The answer is a stretch of the material below, returned exactly: the line containing "- 🔭 I’m currently working on ...", the line containing "My professional work", and all lines between.

*** Opening of ENTRIES PROVIDED ***

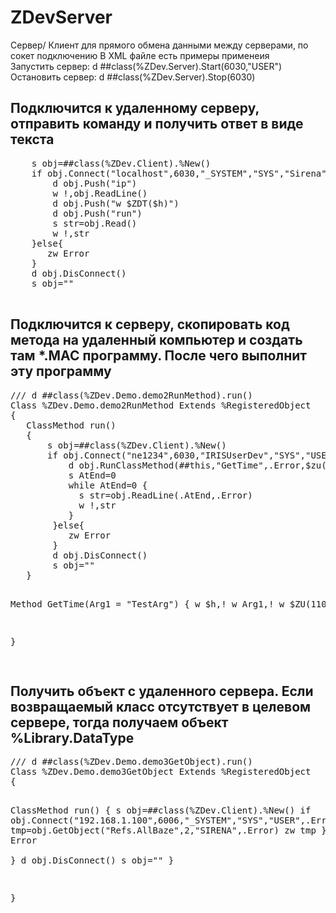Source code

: # ZDevServer
Сервер/ Клиент для прямого обмена данными между серверами, по сокет подключению
В XML файле есть примеры применеия
<br>Запустить сервер:    d ##class(%ZDev.Server).Start(6030,"USER")
<br>Остановить сервер:   d ##class(%ZDev.Server).Stop(6030)

<h2> Подключится к удаленному серверу, отправить команду и получить ответ в виде текста</h2>
<pre>
    s obj=##class(%ZDev.Client).%New()
    if obj.Connect("localhost",6030,"_SYSTEM","SYS","Sirena",.Error)=1 { 
        d obj.Push("ip")
        w !,obj.ReadLine()
        d obj.Push("w $ZDT($h)")
        d obj.Push("run")
        s str=obj.Read()
        w !,str
    }else{ 
       zw Error	
    }
    d obj.DisConnect()
    s obj=""
  </pre>
  
<h2>Подключится к серверу, скопировать код метода на удаленный компьютер и создать там *.MAC программу. После чего выполнит эту программу</h2>
<pre>
/// d ##class(%ZDev.Demo.demo2RunMethod).run()
Class %ZDev.Demo.demo2RunMethod Extends %RegisteredObject
{
   ClassMethod run()
   {
       s obj=##class(%ZDev.Client).%New()
       if obj.Connect("ne1234",6030,"IRISUserDev","SYS","USER",.Error)=1 {
           d obj.RunClassMethod(##this,"GetTime",.Error,$zu(5) ) 
           s AtEnd=0
           while AtEnd=0 {
             s str=obj.ReadLine(.AtEnd,.Error)
             w !,str
           }
        }else{
           zw Error     
        }
        d obj.DisConnect()
        s obj="" 
   }

   Method GetTime(Arg1 = "TestArg") 
   {
      w $h,!
      w Arg1,!
      w $ZU(110),!
   }

}

</pre>


<h2>Получить объект с удаленного сервера. Если возвращаемый класс отсутствует в целевом сервере, тогда получаем объект %Library.DataType</h2>
<pre>
/// d ##class(%ZDev.Demo.demo3GetObject).run()
Class %ZDev.Demo.demo3GetObject Extends %RegisteredObject
{

ClassMethod run()
{
        s obj=##class(%ZDev.Client).%New()
        if obj.Connect("192.168.1.100",6006,"_SYSTEM","SYS","USER",.Error)=1 {
           s tmp=obj.GetObject("Refs.AllBaze",2,"SIRENA",.Error)
           zw tmp
        }else{
            zw Error     
        }
        d obj.DisConnect()
        s obj=""
}

}
</pre>
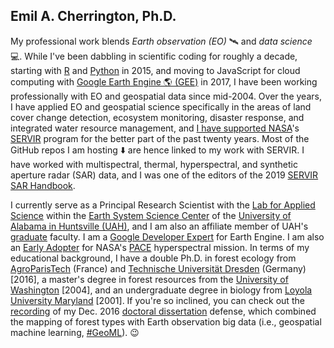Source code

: ## Emil A. Cherrington, Ph.D.

<!-- Here are some ideas to get you started:
- 🔭 I’m currently working on ...
- 🌱 I’m currently learning ...
- 👯 I’m looking to collaborate on ...
- 🤔 I’m looking for help with ...
- 💬 Ask me about ...
- 📫 How to reach me: ...
- 😄 Pronouns: ...
- ⚡ Fun fact: ... -->

My professional work blends *Earth observation (EO)* 🛰️ and *data science* 💻. While I've been dabbling in scientific coding for roughly a decade, starting with [R](https://cran.r-project.org/) and [Python](https://www.python.org/) in 2015, and moving to JavaScript for cloud computing with [Google Earth Engine 🌎 (GEE)](https://code.earthengine.google.com/) in 2017, I have been working professionally with EO and geospatial data since mid-2004. Over the years, I have applied EO and geospatial science specifically in the areas of land cover change detection, ecosystem monitoring, disaster response, and integrated water resource management, and [I have supported NASA](https://www.nasa.gov/image-article/scientist-emil-cherrington/)'s [SERVIR](https://science.nasa.gov/category/missions/servir/) program for the better part of the past twenty years. Most of the GitHub repos I am hosting ⬇️ are hence linked to my work with SERVIR. I have worked with multispectral, thermal, hyperspectral, and synthetic aperture radar (SAR) data, and I was one of the editors of the 2019 [SERVIR SAR Handbook](https://www.earthdata.nasa.gov/learn/earth-observation-data-basics/sar-handbook).

I currently serve as a Principal Research Scientist with the [Lab for Applied Science](https://www.uah.edu/essc/laboratory-for-applied-science) within the [Earth System Science Center](https://www.uah.edu/essc) of the [University of Alabama in Huntsville (UAH)](https://www.uah.edu), and I am also an affiliate member of UAH's [graduate](https://www.uah.edu/graduate/programs) faculty. I am a [Google Developer Expert](https://developers.google.com/profile/u/bzgeo) for Earth Engine. I am also an [Early Adopter](https://pace.oceansciences.org/people_ea.htm?id=127) for NASA's [PACE](https://pace.oceansciences.org/) hyperspectral mission. In terms of my educational background, I have a double Ph.D. in forest ecology from [AgroParisTech](https://www.agroparistech.fr/en) (France) and [Technische Universität Dresden](https://tu-dresden.de/?set_language=en) (Germany) [2016], a master's degree in forest resources from the [University of Washington](https://www.washington.edu/) [2004], and an undergraduate degree in biology from [Loyola University Maryland](https://www.loyola.edu/) [2001]. If you're so inclined, you can check out the [recording](https://www.youtube.com/watch?v=ZHlMsHHXU74) of my Dec. 2016 [doctoral dissertation](https://theses.hal.science/tel-01486533/) defense, which combined the mapping of forest types with Earth observation big data (i.e., geospatial machine learning, [#GeoML](https://bit.ly/geoml)). 😉
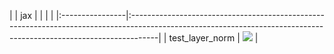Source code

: |                 | jax                                                                                                                                                                |
|                 |                                                                                                                                                                    |
|:----------------|:-------------------------------------------------------------------------------------------------------------------------------------------------------------------|
| test_layer_norm | <a href="https://github.com/unifyai/ivy/actions/runs/3602396621" rel="noopener noreferrer" target="_blank"><img src=https://img.shields.io/badge/-failure-red></a> |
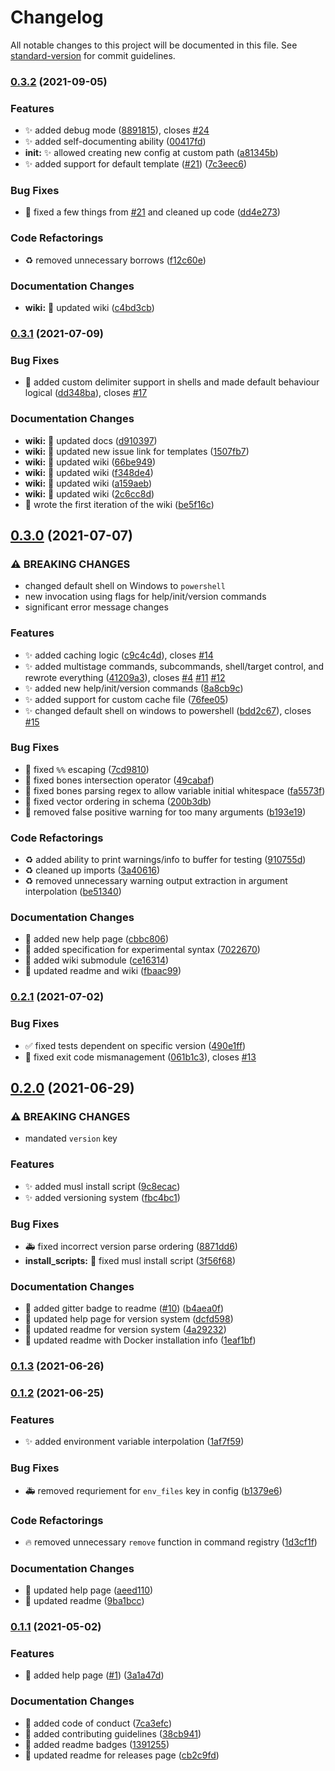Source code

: # Changelog

All notable changes to this project will be documented in this file. See [standard-version](https://github.com/conventional-changelog/standard-version) for commit guidelines.

### [0.3.2](https://github.com/arctic-hen7/bonnie/compare/v0.3.1...v0.3.2) (2021-09-05)


### Features

* ✨ added debug mode ([8891815](https://github.com/arctic-hen7/bonnie/commit/8891815313cd1a693e2ffecd2f63677528a598c8)), closes [#24](https://github.com/arctic-hen7/bonnie/issues/24)
* ✨ added self-documenting ability ([00417fd](https://github.com/arctic-hen7/bonnie/commit/00417fd782310bf86e40a6759a4d712bce88294c))
* **init:** ✨ allowed creating new config at custom path ([a81345b](https://github.com/arctic-hen7/bonnie/commit/a81345b43e569edb9d7c58eb5aef442221ef63c0))
* ✨ added support for default template ([#21](https://github.com/arctic-hen7/bonnie/issues/21)) ([7c3eec6](https://github.com/arctic-hen7/bonnie/commit/7c3eec6f3ae981bb64ea866bf7ebda2d29e7c956))


### Bug Fixes

* 🐛 fixed a few things from [#21](https://github.com/arctic-hen7/bonnie/issues/21) and cleaned up code ([dd4e273](https://github.com/arctic-hen7/bonnie/commit/dd4e2739fc892413b835d83bc786a36b2cce3562))


### Code Refactorings

* ♻️ removed unnecessary borrows ([f12c60e](https://github.com/arctic-hen7/bonnie/commit/f12c60e9ff85c5cad5d2144bb8ab3d7f10ececac))


### Documentation Changes

* **wiki:** 📝 updated wiki ([c4bd3cb](https://github.com/arctic-hen7/bonnie/commit/c4bd3cb2d873cef4fe1d0f6740eda49f8a820dab))

### [0.3.1](https://github.com/arctic-hen7/bonnie/compare/v0.3.0...v0.3.1) (2021-07-09)


### Bug Fixes

* 🐛 added custom delimiter support in shells and made default behaviour logical ([dd348ba](https://github.com/arctic-hen7/bonnie/commit/dd348ba4b22d07ca05f2938c868a7171650e957b)), closes [#17](https://github.com/arctic-hen7/bonnie/issues/17)


### Documentation Changes

* **wiki:** 📝 updated docs ([d910397](https://github.com/arctic-hen7/bonnie/commit/d910397ca83f91ad77ad603e5c0eaeca29300196))
* **wiki:** 📝 updated new issue link for templates ([1507fb7](https://github.com/arctic-hen7/bonnie/commit/1507fb72261f6ae7535646ed1ff3ea2dfa9bd838))
* **wiki:** 📝 updated wiki ([66be949](https://github.com/arctic-hen7/bonnie/commit/66be94933705f2789afa841dddafd3ca6f43987b))
* **wiki:** 📝 updated wiki ([f348de4](https://github.com/arctic-hen7/bonnie/commit/f348de40d956cabc6aa449e70a6e2e712db88f50))
* **wiki:** 📝 updated wiki ([a159aeb](https://github.com/arctic-hen7/bonnie/commit/a159aeb6d1aa1b4b6d852824ee24921d4d18343d))
* **wiki:** 📝 updated wiki ([2c6cc8d](https://github.com/arctic-hen7/bonnie/commit/2c6cc8d28e0370b147c9f889dd3f04519f8dc798))
* 📝 wrote the first iteration of the wiki ([be5f16c](https://github.com/arctic-hen7/bonnie/commit/be5f16c29b8d31b45320915ad3f0d4b6a606d6ef))

## [0.3.0](https://github.com/arctic-hen7/bonnie/compare/v0.2.1...v0.3.0) (2021-07-07)


### ⚠ BREAKING CHANGES

* changed default shell on Windows to `powershell`
* new invocation using flags for help/init/version commands
* significant error message changes

### Features

* ✨ added caching logic ([c9c4c4d](https://github.com/arctic-hen7/bonnie/commit/c9c4c4d3ee7917117af784b686cfd75201a50652)), closes [#14](https://github.com/arctic-hen7/bonnie/issues/14)
* ✨ added multistage commands, subcommands, shell/target control, and rewrote everything ([41209a3](https://github.com/arctic-hen7/bonnie/commit/41209a338b1a29357c418374b69f2ca5d5fbef65)), closes [#4](https://github.com/arctic-hen7/bonnie/issues/4) [#11](https://github.com/arctic-hen7/bonnie/issues/11) [#12](https://github.com/arctic-hen7/bonnie/issues/12)
* ✨ added new help/init/version commands ([8a8cb9c](https://github.com/arctic-hen7/bonnie/commit/8a8cb9c273a41206020cb3919ac0cb04d768d3f7))
* ✨ added support for custom cache file ([76fee05](https://github.com/arctic-hen7/bonnie/commit/76fee05ba0cc73d3bf65d3d63392fc51df56f79b))
* ✨ changed default shell on windows to powershell ([bdd2c67](https://github.com/arctic-hen7/bonnie/commit/bdd2c67b83d0417c46c24fd56c5e417ae8edfbc0)), closes [#15](https://github.com/arctic-hen7/bonnie/issues/15)


### Bug Fixes

* 🐛 fixed `%%` escaping ([7cd9810](https://github.com/arctic-hen7/bonnie/commit/7cd98101e0969f5fe2dd03bee1b1da3b0760888c))
* 🐛 fixed bones intersection operator ([49cabaf](https://github.com/arctic-hen7/bonnie/commit/49cabafd814b8ac60abf399f5efad79c4d09f1cc))
* 🐛 fixed bones parsing regex to allow variable initial whitespace ([fa5573f](https://github.com/arctic-hen7/bonnie/commit/fa5573faefcbb051db7fd57f5e39b86f8551cf98))
* 🐛 fixed vector ordering in schema ([200b3db](https://github.com/arctic-hen7/bonnie/commit/200b3db8d900f7a135553ce38ffeaf40f45a1185))
* 🐛 removed false positive warning for too many arguments ([b193e19](https://github.com/arctic-hen7/bonnie/commit/b193e19ed4dc370639669ac704d6d04dc91a3518))


### Code Refactorings

* ♻️ added ability to print warnings/info to buffer for testing ([910755d](https://github.com/arctic-hen7/bonnie/commit/910755db4afe8cc8964ad9d09da7ccef38e9a981))
* ♻️ cleaned up imports ([3a40616](https://github.com/arctic-hen7/bonnie/commit/3a40616dcf9650a18d33fec2e08c77d7bd2497a4))
* ♻️ removed unnecessary warning output extraction in argument interpolation ([be51340](https://github.com/arctic-hen7/bonnie/commit/be51340aa367fa671a5dd01293b5bd7bcaca520f))


### Documentation Changes

* 📝 added new help page ([cbbc806](https://github.com/arctic-hen7/bonnie/commit/cbbc8062b91d29edf322dc3594c658cd2c046662))
* 📝 added specification for experimental syntax ([7022670](https://github.com/arctic-hen7/bonnie/commit/7022670f8ff6a3e5c3e0463bc6de4dc6852629c2))
* 📝 added wiki submodule ([ce16314](https://github.com/arctic-hen7/bonnie/commit/ce163146c4c78a18a2cc6ad5d6e055c1703f3785))
* 📝 updated readme and wiki ([fbaac99](https://github.com/arctic-hen7/bonnie/commit/fbaac9923d3a3227705268284fd1e2b4e03b123d))

### [0.2.1](https://github.com/arctic-hen7/bonnie/compare/v0.2.0...v0.2.1) (2021-07-02)


### Bug Fixes

* ✅ fixed tests dependent on specific version ([490e1ff](https://github.com/arctic-hen7/bonnie/commit/490e1ff8b6c832b1d0139218728a84eabf0a9a2b))
* 🐛 fixed exit code mismanagement ([061b1c3](https://github.com/arctic-hen7/bonnie/commit/061b1c3352b6b5d850c4c383adafda4e5fe300eb)), closes [#13](https://github.com/arctic-hen7/bonnie/issues/13)

## [0.2.0](https://github.com/arctic-hen7/bonnie/compare/v0.1.3...v0.2.0) (2021-06-29)


### ⚠ BREAKING CHANGES

* mandated `version` key

### Features

* ✨ added musl install script ([9c8ecac](https://github.com/arctic-hen7/bonnie/commit/9c8ecac60d0a8bf6d48c7627ee2691a53b64c8db))
* ✨ added versioning system ([fbc4bc1](https://github.com/arctic-hen7/bonnie/commit/fbc4bc15f62726ce7c404778d1d1fa6fdc27f5e8))


### Bug Fixes

* 🚑 fixed incorrect version parse ordering ([8871dd6](https://github.com/arctic-hen7/bonnie/commit/8871dd64c26425019074e66c8451de937adbed1e))
* **install_scripts:** 🐛 fixed musl install script ([3f56f68](https://github.com/arctic-hen7/bonnie/commit/3f56f68ad8cc03855eedbc25d3e265057d91aa7a))


### Documentation Changes

* 📝 added gitter badge to readme ([#10](https://github.com/arctic-hen7/bonnie/issues/10)) ([b4aea0f](https://github.com/arctic-hen7/bonnie/commit/b4aea0f8a0452c5ff5e5320e4257e69d7ba64153))
* 📝 updated help page for version system ([dcfd598](https://github.com/arctic-hen7/bonnie/commit/dcfd5985f672122c12833756bb8c4246cc2aeb1f))
* 📝 updated readme for version system ([4a29232](https://github.com/arctic-hen7/bonnie/commit/4a29232b774da1eaf9026d22aa73ebe042244895))
* 📝 updated readme with Docker installation info ([1eaf1bf](https://github.com/arctic-hen7/bonnie/commit/1eaf1bf51649763ca79473ae217f8caabc2b04f8))

### [0.1.3](https://github.com/arctic-hen7/bonnie/compare/v0.1.2...v0.1.3) (2021-06-26)

### [0.1.2](https://github.com/arctic-hen7/bonnie/compare/v0.1.1...v0.1.2) (2021-06-25)


### Features

* ✨ added environment variable interpolation ([1af7f59](https://github.com/arctic-hen7/bonnie/commit/1af7f59758513c8ed092518466617a61d04bf46f))


### Bug Fixes

* 🚑 removed requriement for `env_files` key in config ([b1379e6](https://github.com/arctic-hen7/bonnie/commit/b1379e6685ca4e4746f17c69463f8eb80ff039d6))


### Code Refactorings

* 🔥 removed unnecessary `remove` function in command registry ([1d3cf1f](https://github.com/arctic-hen7/bonnie/commit/1d3cf1f37d94318d7323eb11e085f96b0286310c))


### Documentation Changes

* 📝 updated help page ([aeed110](https://github.com/arctic-hen7/bonnie/commit/aeed110d56a423b618f9728caed1cce1015f0180))
* 📝 updated readme ([9ba1bcc](https://github.com/arctic-hen7/bonnie/commit/9ba1bcc78c32f4150eb6857e18837d13af25128b))

### [0.1.1](https://github.com/arctic-hen7/bonnie/compare/v0.1.0...v0.1.1) (2021-05-02)


### Features

* 📝 added help page ([#1](https://github.com/arctic-hen7/bonnie/issues/1)) ([3a1a47d](https://github.com/arctic-hen7/bonnie/commit/3a1a47d230d33b105b6936804c2546d28be01f85))


### Documentation Changes

* 📝 added code of conduct ([7ca3efc](https://github.com/arctic-hen7/bonnie/commit/7ca3efc4dec71f3c3300e8324481f52c7a330247))
* 📝 added contributing guidelines ([38cb941](https://github.com/arctic-hen7/bonnie/commit/38cb94170c14d6962e6681c5888f5f0b6d64561b))
* 📝 added readme badges ([1391255](https://github.com/arctic-hen7/bonnie/commit/1391255384cac5d0abbee543a5b763c89bc905da))
* 📝 updated readme for releases page ([cb2c9fd](https://github.com/arctic-hen7/bonnie/commit/cb2c9fd5cadefb269e5ba1961f01a6a0dd72ce34))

*** Close of ENTRIES PROVIDED ***

__SOLUTION TO THIS EXERCISE__.
- 🔭 I’m currently working on ...
- 🌱 I’m currently learning ...
- 👯 I’m looking to collaborate on ...
- 🤔 I’m looking for help with ...
- 💬 Ask me about ...
- 📫 How to reach me: ...
- 😄 Pronouns: ...
- ⚡ Fun fact: ... -->

My professional work blends *Earth observation (EO)* 🛰️ and *data science* 💻. While I've been dabbling in scientific coding for roughly a decade, starting with [R](https://cran.r-project.org/) and [Python](https://www.python.org/) in 2015, and moving to JavaScript for cloud computing with [Google Earth Engine 🌎 (GEE)](https://code.earthengine.google.com/) in 2017, I have been working professionally with EO and geospatial data since mid-2004. Over the years, I have applied EO and geospatial science specifically in the areas of land cover change detection, ecosystem monitoring, disaster response, and integrated water resource management, and [I have supported NASA](https://www.nasa.gov/image-article/scientist-emil-cherrington/)'s [SERVIR](https://science.nasa.gov/category/missions/servir/) program for the better part of the past twenty years. Most of the GitHub repos I am hosting ⬇️ are hence linked to my work with SERVIR. I have worked with multispectral, thermal, hyperspectral, and synthetic aperture radar (SAR) data, and I was one of the editors of the 2019 [SERVIR SAR Handbook](https://www.earthdata.nasa.gov/learn/earth-observation-data-basics/sar-handbook).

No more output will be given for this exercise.